Si je parle depuis quelque temps du sentiment douloureux d’invisibilité provoqué par la perte du regard des autres sur soi, j’ai été confrontée il y a une semaine à la cruauté, la violence, du vrai monde de l’invisible. Celui qui happe ceux qu’on aime, sans nous demander notre avis, alors qu’on n’a pas tout dit. Ni l’essentiel ni le trivial. Parfois par négligence. D’autres fois, il me semble, bêtement, par inconscience. Souvent, par refus instinctif d’affronter la vérité des jours qui nous sont comptés, eh oui ! à nous aussi. Ainsi, le monde des disparus, quand il nous prend nos parents, nous laisse seuls avec nos regrets. Le regret. Éternel. Parce qu’il ne sera plus, désormais, que trop tard. 
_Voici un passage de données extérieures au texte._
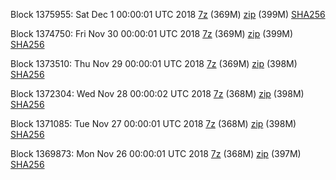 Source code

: Block 1375955: Sat Dec  1 00:00:01 UTC 2018 [7z](https://transfer.sh/qFROk/bootstrap.dat.20181201.7z) (369M) [zip](https://transfer.sh/Wh0D6/bootstrap.dat.20181201.zip) (399M) [SHA256](https://transfer.sh/Irwxx/sha256.txt)

Block 1374750: Fri Nov 30 00:00:01 UTC 2018 [7z](https://transfer.sh/eSnmr/bootstrap.dat.20181130.7z) (369M) [zip](https://transfer.sh/Ih99R/bootstrap.dat.20181130.zip) (399M) [SHA256](https://transfer.sh/MQI4w/sha256.txt)

Block 1373510: Thu Nov 29 00:00:01 UTC 2018 [7z](https://transfer.sh/AP28N/bootstrap.dat.20181129.7z) (369M) [zip](https://transfer.sh/jTNsd/bootstrap.dat.20181129.zip) (398M) [SHA256](https://transfer.sh/tWTqH/sha256.txt)

Block 1372304: Wed Nov 28 00:00:02 UTC 2018 [7z](https://transfer.sh/IEKQs/bootstrap.dat.20181128.7z) (368M) [zip](https://transfer.sh/P82bg/bootstrap.dat.20181128.zip) (398M) [SHA256](https://transfer.sh/uVuis/sha256.txt)

Block 1371085: Tue Nov 27 00:00:01 UTC 2018 [7z](https://transfer.sh/6s2uY/bootstrap.dat.20181127.7z) (368M) [zip](https://transfer.sh/sQ0ka/bootstrap.dat.20181127.zip) (398M) [SHA256](https://transfer.sh/2KEcY/sha256.txt)

Block 1369873: Mon Nov 26 00:00:01 UTC 2018 [7z](https://transfer.sh/10js03/bootstrap.dat.20181126.7z) (368M) [zip](https://transfer.sh/SHsYm/bootstrap.dat.20181126.zip) (397M) [SHA256](https://transfer.sh/x1bJP/sha256.txt)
Même pas drôle ! Je sais, mais que dire ? On a tous « nos jours sans »…

Maintenant, pour voir ceux qui sont partis là-bas, là-haut, au-delà, il nous faudra fermer les yeux. On s’efforcera en vain de reconstituer leur visage, leur sourire, de mémoire. Une mémoire qui s’étiolera. Le temps œuvre à l’oubli. Invisibles pour toujours, ceux dont on n’avait plus la patience d’écouter la voix, parce que moins impérieuse que lorsque nous étions enfants, et qu’ils étaient vraiment parents. Quand on devait lever la tête pour les regarder dans les yeux. Qu’ils étaient encore si grands. Si forts. Formidables.

On a pris le large peu à peu, pensant avoir plus important, nos amis, nos amours, nos enfants. Et l’argent, le boulot, la réussite. On trouvait difficile de leur consacrer plus que quelques heures le dimanche, entre deux. Et encore. Malheureusement, il n’y a là, je crois, rien que de très normal. Ils l’ont sans doute fait avant nous.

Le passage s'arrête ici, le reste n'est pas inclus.